Posted by: Kevin | February 20, 2008

1 Billion Earths?

Saw this on the Bad Astonomy blog and I wanted to repost it.

A new study using the Spitzer Space Telescope has revealed that planets like Earth may be common!

To summarize BA’s summary, the Spitzer telescope looked at over 300 sun-like stars in the Milky Way and found that many had dust and debris rings in an orbit that roughly corresponds to the Earth’s.  They found that the older the star, the less of a debris cloud was observed.  This would be consistent with the debris slowly consolidating to form a planet over the course of a few hundred million years. 

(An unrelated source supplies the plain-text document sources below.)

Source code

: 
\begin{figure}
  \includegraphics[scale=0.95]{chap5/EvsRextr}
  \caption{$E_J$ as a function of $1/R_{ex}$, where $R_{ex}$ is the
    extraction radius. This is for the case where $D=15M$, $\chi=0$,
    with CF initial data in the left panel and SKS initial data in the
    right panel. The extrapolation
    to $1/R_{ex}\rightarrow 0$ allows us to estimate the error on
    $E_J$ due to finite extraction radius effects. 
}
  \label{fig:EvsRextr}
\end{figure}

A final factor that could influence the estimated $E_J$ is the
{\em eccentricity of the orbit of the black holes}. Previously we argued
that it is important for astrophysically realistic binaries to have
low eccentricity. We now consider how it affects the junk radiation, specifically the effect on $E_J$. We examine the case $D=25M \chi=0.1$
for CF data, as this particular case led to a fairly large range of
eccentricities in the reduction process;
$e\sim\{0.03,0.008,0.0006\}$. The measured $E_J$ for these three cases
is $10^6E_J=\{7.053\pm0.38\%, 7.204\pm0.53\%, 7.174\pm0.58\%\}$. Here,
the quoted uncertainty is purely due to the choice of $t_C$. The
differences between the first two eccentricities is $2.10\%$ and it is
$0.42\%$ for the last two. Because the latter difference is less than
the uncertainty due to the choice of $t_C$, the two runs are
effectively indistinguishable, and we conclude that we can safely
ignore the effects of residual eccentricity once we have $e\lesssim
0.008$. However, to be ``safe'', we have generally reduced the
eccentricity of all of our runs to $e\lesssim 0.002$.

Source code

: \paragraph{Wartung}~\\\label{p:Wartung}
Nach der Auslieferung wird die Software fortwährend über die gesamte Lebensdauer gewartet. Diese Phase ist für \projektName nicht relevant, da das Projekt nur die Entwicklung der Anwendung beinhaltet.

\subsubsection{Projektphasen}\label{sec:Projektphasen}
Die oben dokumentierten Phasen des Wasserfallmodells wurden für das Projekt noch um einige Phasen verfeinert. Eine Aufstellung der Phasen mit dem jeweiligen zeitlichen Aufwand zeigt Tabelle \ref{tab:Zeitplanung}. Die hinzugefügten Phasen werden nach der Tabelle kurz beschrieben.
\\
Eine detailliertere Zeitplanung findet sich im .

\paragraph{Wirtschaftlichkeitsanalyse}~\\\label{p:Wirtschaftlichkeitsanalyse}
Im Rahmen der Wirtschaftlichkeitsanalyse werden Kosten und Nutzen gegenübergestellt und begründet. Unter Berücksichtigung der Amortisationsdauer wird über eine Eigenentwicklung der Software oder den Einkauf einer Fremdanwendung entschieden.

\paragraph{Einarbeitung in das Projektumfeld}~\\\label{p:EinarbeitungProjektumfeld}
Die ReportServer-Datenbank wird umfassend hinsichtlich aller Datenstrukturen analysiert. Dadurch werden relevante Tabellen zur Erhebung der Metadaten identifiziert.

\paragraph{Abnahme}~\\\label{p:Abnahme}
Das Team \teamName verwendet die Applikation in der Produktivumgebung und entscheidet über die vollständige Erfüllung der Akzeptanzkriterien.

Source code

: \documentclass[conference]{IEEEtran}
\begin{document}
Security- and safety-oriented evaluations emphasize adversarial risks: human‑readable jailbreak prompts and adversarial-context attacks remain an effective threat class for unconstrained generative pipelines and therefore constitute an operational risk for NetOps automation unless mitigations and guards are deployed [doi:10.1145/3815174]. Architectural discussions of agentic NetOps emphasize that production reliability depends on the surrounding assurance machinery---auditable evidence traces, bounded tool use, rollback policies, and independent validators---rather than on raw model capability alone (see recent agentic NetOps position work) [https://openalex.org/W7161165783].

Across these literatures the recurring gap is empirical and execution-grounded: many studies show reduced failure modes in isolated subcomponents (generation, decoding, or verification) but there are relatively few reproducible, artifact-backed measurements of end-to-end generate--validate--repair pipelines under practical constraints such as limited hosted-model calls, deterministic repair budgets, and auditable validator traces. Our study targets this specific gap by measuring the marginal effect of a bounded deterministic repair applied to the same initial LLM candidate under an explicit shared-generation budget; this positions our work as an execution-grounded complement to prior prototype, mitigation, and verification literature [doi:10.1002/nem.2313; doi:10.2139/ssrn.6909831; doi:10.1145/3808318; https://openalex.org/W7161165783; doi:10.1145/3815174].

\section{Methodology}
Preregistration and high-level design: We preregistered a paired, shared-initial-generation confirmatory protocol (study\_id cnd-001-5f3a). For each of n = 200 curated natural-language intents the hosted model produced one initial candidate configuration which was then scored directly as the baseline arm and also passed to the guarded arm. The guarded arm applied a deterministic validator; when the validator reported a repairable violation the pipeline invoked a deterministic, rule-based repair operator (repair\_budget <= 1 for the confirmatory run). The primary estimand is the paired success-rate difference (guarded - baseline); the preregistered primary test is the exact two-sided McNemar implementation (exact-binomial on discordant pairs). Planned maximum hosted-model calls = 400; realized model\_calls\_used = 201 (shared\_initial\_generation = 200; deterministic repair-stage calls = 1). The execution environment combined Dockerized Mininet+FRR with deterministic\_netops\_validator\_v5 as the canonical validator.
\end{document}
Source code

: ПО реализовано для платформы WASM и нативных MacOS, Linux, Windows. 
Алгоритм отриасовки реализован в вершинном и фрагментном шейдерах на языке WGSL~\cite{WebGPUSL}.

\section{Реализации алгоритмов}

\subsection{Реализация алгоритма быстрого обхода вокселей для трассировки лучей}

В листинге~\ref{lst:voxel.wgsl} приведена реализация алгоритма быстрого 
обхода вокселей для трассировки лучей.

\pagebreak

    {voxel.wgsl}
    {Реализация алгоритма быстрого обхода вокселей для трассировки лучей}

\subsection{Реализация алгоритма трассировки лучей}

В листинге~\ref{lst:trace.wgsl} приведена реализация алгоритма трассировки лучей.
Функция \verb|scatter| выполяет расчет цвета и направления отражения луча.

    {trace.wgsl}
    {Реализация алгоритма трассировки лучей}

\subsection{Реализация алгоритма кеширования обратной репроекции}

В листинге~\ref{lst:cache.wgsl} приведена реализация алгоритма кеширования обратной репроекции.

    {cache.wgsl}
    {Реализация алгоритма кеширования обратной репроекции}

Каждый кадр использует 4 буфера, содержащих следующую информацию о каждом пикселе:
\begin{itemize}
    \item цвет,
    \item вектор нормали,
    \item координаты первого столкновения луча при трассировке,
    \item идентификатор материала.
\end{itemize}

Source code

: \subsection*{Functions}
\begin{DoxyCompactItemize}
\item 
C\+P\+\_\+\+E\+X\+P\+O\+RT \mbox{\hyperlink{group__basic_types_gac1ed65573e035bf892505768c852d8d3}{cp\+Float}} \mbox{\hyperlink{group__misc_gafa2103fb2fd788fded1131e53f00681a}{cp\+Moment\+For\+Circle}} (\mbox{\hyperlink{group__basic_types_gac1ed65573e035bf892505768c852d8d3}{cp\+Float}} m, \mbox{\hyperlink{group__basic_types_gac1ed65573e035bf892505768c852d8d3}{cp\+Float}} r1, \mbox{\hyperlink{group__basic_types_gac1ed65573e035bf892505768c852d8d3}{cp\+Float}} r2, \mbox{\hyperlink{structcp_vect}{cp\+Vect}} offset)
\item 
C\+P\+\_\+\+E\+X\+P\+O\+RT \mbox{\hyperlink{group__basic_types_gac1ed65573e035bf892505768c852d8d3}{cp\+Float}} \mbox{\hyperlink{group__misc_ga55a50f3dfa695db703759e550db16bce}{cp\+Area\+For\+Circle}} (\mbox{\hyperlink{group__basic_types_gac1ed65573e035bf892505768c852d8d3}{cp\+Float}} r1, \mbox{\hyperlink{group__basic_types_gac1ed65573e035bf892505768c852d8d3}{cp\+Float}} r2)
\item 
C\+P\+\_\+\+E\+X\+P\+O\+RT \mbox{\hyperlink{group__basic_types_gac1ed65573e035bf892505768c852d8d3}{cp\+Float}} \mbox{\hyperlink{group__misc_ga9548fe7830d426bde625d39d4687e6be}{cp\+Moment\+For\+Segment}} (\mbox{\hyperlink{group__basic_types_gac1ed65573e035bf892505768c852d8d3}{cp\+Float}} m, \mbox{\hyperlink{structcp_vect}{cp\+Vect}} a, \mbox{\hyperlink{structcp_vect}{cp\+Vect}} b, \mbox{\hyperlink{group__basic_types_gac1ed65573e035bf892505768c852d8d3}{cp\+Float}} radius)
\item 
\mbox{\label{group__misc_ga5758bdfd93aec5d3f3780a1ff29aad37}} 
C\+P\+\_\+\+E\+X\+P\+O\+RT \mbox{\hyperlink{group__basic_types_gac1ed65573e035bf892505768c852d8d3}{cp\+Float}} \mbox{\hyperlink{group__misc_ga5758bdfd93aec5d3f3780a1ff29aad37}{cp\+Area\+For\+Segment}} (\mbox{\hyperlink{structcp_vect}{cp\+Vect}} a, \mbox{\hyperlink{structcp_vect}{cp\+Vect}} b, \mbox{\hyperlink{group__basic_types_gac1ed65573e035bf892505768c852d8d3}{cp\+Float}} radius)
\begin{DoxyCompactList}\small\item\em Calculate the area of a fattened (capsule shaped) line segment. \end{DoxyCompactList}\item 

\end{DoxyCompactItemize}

 Taking the low end of their range, 10% of sun-like stars had these debris rings.  10% of the stars in the galaxy are sun-like, meaning 1% of the stars in the galaxy could harbor an earthlike planet.  1% doesn’t sound like a lot, but there are 100 billion stars in the Milky Way.  Statistically, it would seem like a certainty that there are quite a few “other Earths” out there.  If there are a billion planets in the “goldilocks’ ordit (not too hot, not too cold) around their star, then some small percentage would likely have the other characterists that define the Earth (large moon, water, plate techtonics, etc.)  Somebody needs to get working on foldspace or the warp drive stat.  After all what good is finding these planets if we cant  visit?